Some networks might be exceptions, of course. If every system on your network runs OpenBSD, you’re pretty safe from routine malware, but already we see malware targeting televisions, Blu-ray, streaming media players, and other appliances with network connectivity. Protect yourself now.

Anytime that you catch yourself thinking that your network can do no wrong, stop and remind yourself that you are not as smart as the combination of every malware author in the world.

Before we dive into PF, let’s look at the basic components of packet filtering on OpenBSD. In addition to the pf(4) kernel module, we’ll look at the packet filter control program and the configuration file /etc/pf.conf. Knowledge of interface groups also helps.

Let’s dismantle the default pf.conf from an OpenBSD system and identify some parts. Many of the default entries are commented out, but identifying them will help you understand how the components fit together.

It begins with an option:

set skip on lo

Options turn features on and off, or set general rules on how other features behave. The skip option disables PF on a per-interface basis.

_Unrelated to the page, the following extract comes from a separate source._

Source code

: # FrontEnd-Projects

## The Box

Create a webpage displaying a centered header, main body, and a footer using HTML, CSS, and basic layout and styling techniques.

Next comes the anchor setting:

anchor "ftp-proxy/*",

An anchor is a set of dynamic sub-rules for packet filtering. If a packet hits an anchor as it’s processed through the filter rules, it’s dropped into this sub-ruleset for further processing. pfctl can change the rules running in the kernel, and an anchor is a way of saying, “Add new rules here.”

Anchors are generally used for letting outside software add rules to the firewall. For example, FTP is a complicated protocol that requires all sorts of firewall rules. OpenBSD includes an FTP proxy that dynamically adds the necessary rules for permitted FTP connections.

Then come two packet-filtering rules:

pass in quick inet proto tcp to port ftp divert-to 127.0.0.1 port 8021
pass

The first is a rule to support FTP traffic, in combination with the FTP anchor. We’ll look at anchors and FTP handling in more detail in the next chapter. The other is a much simpler packet-filtering rule, which permits all traffic.

Up next are two tables, which are lists of IP addresses:

table <spamd-white> persist
table <nospamd> persist file "/etc/mail/nospamd"

External programs can dynamically alter tables, and you can add addresses to tables directly within pf.conf or in an external file. These two tables are used by the antispam software spamd(8).

After the tables is another packet-filtering rule:

pass in on egress proto tcp from any port smtp \
    rdr-to 127.0.0.1 port spamd

This rule is interesting in that it refers to an interface group. Traffic is permitted in, as long as it arrives on an interface in the egress group.

And the final rule is as follows:

block in on ! lo0 proto tcp to port 6000:6010

This packet-filtering rule stops traffic. If a packet arrives on any interface except the loopback interface, and the packet is a TCP protocol going to port 6000 through 6010 inclusive, it is blocked.

This is the sort of thing you’ll see in pf.conf. Let’s dive into some specifics of filtering rules.

Filtering rules are the heart of PF. You can use PF without doing any of the fancy redirection, address translation, load balancing, or redundancy, but packet filtering is the bedrock on which most of these features are based. To start with, however, basic packet filtering is defined as access control for network packets by source, destination, protocol, and protocol characteristics.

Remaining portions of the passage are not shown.